How to extract all words in string

Post by walter78 »

Hi!

I'm a novice in regular expressions. May you please show me a way how to extract all the words in string? The string looks as following: “(word1 word2 word3 word4)” (with the surrounding parentheses). I want to get all words in a named group. I know, it’s a not complicated task, but I wasted two evenings for it and it scares me :roll:.

Thank you very much :D
User avatar
hawleyjr
BeerMod
Posts: 2170
Joined: Tue Jan 13, 2004 4:58 pm
Location: Jax FL & Spokane WA USA

Post by hawleyjr »

User avatar
Chris Corbyn
Breakbeat Nuttzer
Posts: 13098
Joined: Wed Mar 24, 2004 7:57 am
Location: Melbourne, Australia

Post by Chris Corbyn »

If your string is exactly in the same pattern you showed, it;s just a single metacharacter.

Code: Select all

preg_match_all('/\w+/', $string, $matches);

print_r($matches);
explode() will be quicker but more code since you'll need to use substring() or another explode() to remove the parens.
walter78
Forum Newbie
Posts: 3
Joined: Fri Nov 18, 2005 12:38 pm

Post by walter78 »

Thank you. The code

Code: Select all

preg_match_all('/\w+/', $string, $matches);
works OK if the string contains no parenthesis. But I need to parse the string like (word1 word2 word3 word4). If I put the parenthesis in the pattern, the preg_match_all returns false:

Code: Select all

$str = '(word1 word2 word3 word4)';
$res = preg_match_all('/\(\w+\)/i', $str, $matches);

if ($res)
  print_r($matches);
I can't use the explode function in this case because actually I need to perform more complicated parsing than just searching for separated words. I just need some starting point.

Thank you again.
User avatar
Chris Corbyn
Breakbeat Nuttzer
Posts: 13098
Joined: Wed Mar 24, 2004 7:57 am
Location: Melbourne, Australia

Post by Chris Corbyn »

Do you need to check that the parens are actually there? Just leave them out of the regex if not.... \w+ alone was enough.

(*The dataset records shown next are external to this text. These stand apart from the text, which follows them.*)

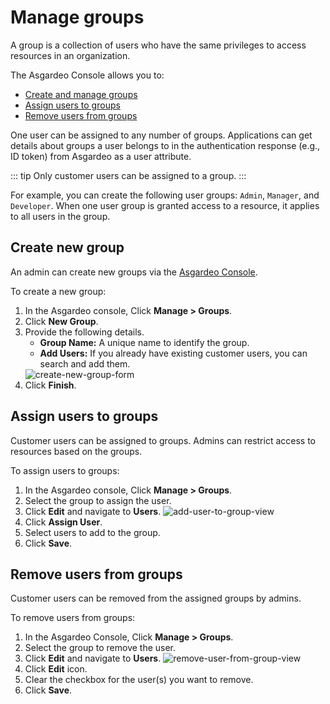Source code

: # Manage groups

A group is a collection of users who have the same privileges to access resources in an organization. 

The Asgardeo Console allows you to:
- [Create and manage groups](#create-new-group)
- [Assign users to groups](#assign-users-to-groups)
- [Remove users from groups](#remove-users-from-groups) 
    
One user can be assigned to any number of groups. Applications can get details about groups a user belongs to in the authentication response (e.g., ID token) from Asgardeo as a user attribute.                                                          

::: tip
Only <a :href="$withBase('/guides/users/manage-customers/')">customer</a> users can be assigned to a group.
:::

For example, you can create the following user groups: `Admin`, `Manager`, and `Developer`. When one user group is granted access to a resource, it applies to all users in the group.

## Create new group
An admin can create new groups via the [Asgardeo Console](https://console.asgardeo.io). 

To create a new group:
1. In the Asgardeo console, Click **Manage > Groups**.
2. Click **New Group**.
3. Provide the following details.
    - **Group Name:** A unique name to identify the group.   
    - **Add Users:** If you already have existing customer users, you can search and add them.
    <img :src="$withBase('/assets/img/guides/groups/create-new-group-form.png')" alt="create-new-group-form">
4. Click **Finish**.

## Assign users to groups
Customer users can be assigned to groups. Admins can restrict access to resources based on the groups.

To assign  users  to groups:
1. In the Asgardeo console, Click **Manage > Groups**.
2. Select the group to assign the user.
3. Click **Edit** and navigate to **Users**.
     <img :src="$withBase('/assets/img/guides/groups/add-user-to-group-view.png')" alt="add-user-to-group-view">
4. Click **Assign User**.
5. Select users to add to the group.
6. Click **Save**.

## Remove users from groups
<a :href="$withBase('/guides/users/manage-customers/')">Customer</a> users can be removed from the assigned groups by admins.

To remove users from groups:
1. In the Asgardeo Console, Click **Manage > Groups**.
2. Select the group to remove the user.
3. Click **Edit** and navigate to **Users**.
    <img :src="$withBase('/assets/img/guides/groups/remove-user-from-group-view.png')" alt="remove-user-from-group-view">
4. Click **Edit** icon.
5. Clear the checkbox for the user(s) you want to remove.
6. Click **Save**.
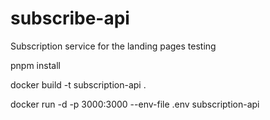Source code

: # subscribe-api

Subscription service for the landing pages testing

pnpm install

docker build -t subscription-api .

docker run -d -p 3000:3000 --env-file .env subscription-api
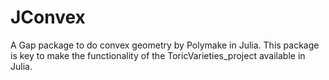 # JConvex
A Gap package to do convex geometry by Polymake in Julia. This package is key to make the functionality of the ToricVarieties_project available in Julia.
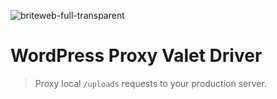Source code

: ![briteweb-full-transparent](https://user-images.githubusercontent.com/9011845/33579947-465e190c-d900-11e7-9eff-fbb52eb3fbed.png)

# WordPress Proxy Valet Driver

> Proxy local `/uploads` requests to your production server. 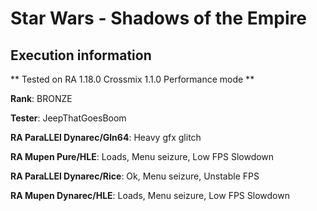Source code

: # Star Wars - Shadows of the Empire 

## Execution information

** Tested on RA 1.18.0 Crossmix 1.1.0 Performance mode **

**Rank**: BRONZE

**Tester**: JeepThatGoesBoom


**RA ParaLLEl Dynarec/Gln64**: Heavy gfx glitch

**RA Mupen Pure/HLE**: Loads, Menu seizure, Low FPS Slowdown

**RA ParaLLEl Dynarec/Rice**: Ok, Menu seizure, Unstable FPS

**RA Mupen Dynarec/HLE**: Loads, Menu seizure, Low FPS Slowdown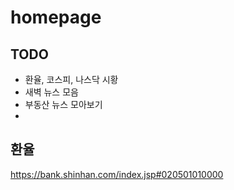 # homepage

## TODO

 - 환율, 코스피, 나스닥 시황
 - 새벽 뉴스 모음
 - 부동산 뉴스 모아보기
 - 

## 환율

https://bank.shinhan.com/index.jsp#020501010000

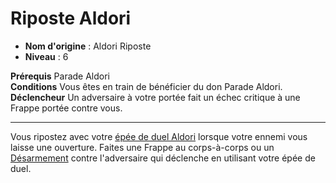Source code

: # Riposte Aldori

 * **Nom d'origine** : Aldori Riposte
 * **Niveau** : 6


<p><span id="ctl00_MainContent_DetailedOutput"><strong>Prérequis</strong> Parade Aldori<br><strong>Conditions</strong> Vous êtes en train de bénéficier du don Parade Aldori.<br><strong>Déclencheur</strong> Un adversaire à votre portée fait un échec critique à une Frappe portée contre vous.<br></span></p>
<hr>
<p>Vous ripostez avec votre <a href="https://2e.aonprd.com/Weapons.aspx?ID=88">épée de duel Aldori</a> lorsque votre ennemi vous laisse une ouverture. Faites une Frappe au corps-à-corps ou un <a href="https://2e.aonprd.com/Actions.aspx?ID=41">Désarmement</a> contre l'adversaire qui déclenche en utilisant votre épée de duel.&nbsp;</p>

If you do need to check for their existence I'd do it in two stages... not sure you could extract the individual words otherwise.

Code: Select all

$string = '(word1 word2 word3 word4 word5)';
if (preg_match('/^\(.*?\)$/', $string))
{
    preg_match_all('/\w+/', $string, $matches);
    print_r($matches[0]);
}
else echo 'This string doesn\'t look right.';
foobar
Forum Regular
Posts: 613
Joined: Wed Sep 28, 2005 10:08 am

Post by foobar »

Code: Select all

$words = split('/[\s]+/', $string);
User avatar
Chris Corbyn
Breakbeat Nuttzer
Posts: 13098
Joined: Wed Mar 24, 2004 7:57 am
Location: Melbourne, Australia

Post by Chris Corbyn »

foobar wrote:

Code: Select all

$words = split('/[\s]+/', $string);
The only problem with that is that the parens will be stuck to the first and last word after the split. I'm not sure it can easily be done in one shot..
walter78
Forum Newbie
Posts: 3
Joined: Fri Nov 18, 2005 12:38 pm

Post by walter78 »

OK, thank you, it works!

The fact that I can't check if the parens exists in string and catch the words in the same regexp was suprising for me. I'm trying to port some regular expressions from .NET to PHP. In .NET it is possible to catch all the words in a single match call.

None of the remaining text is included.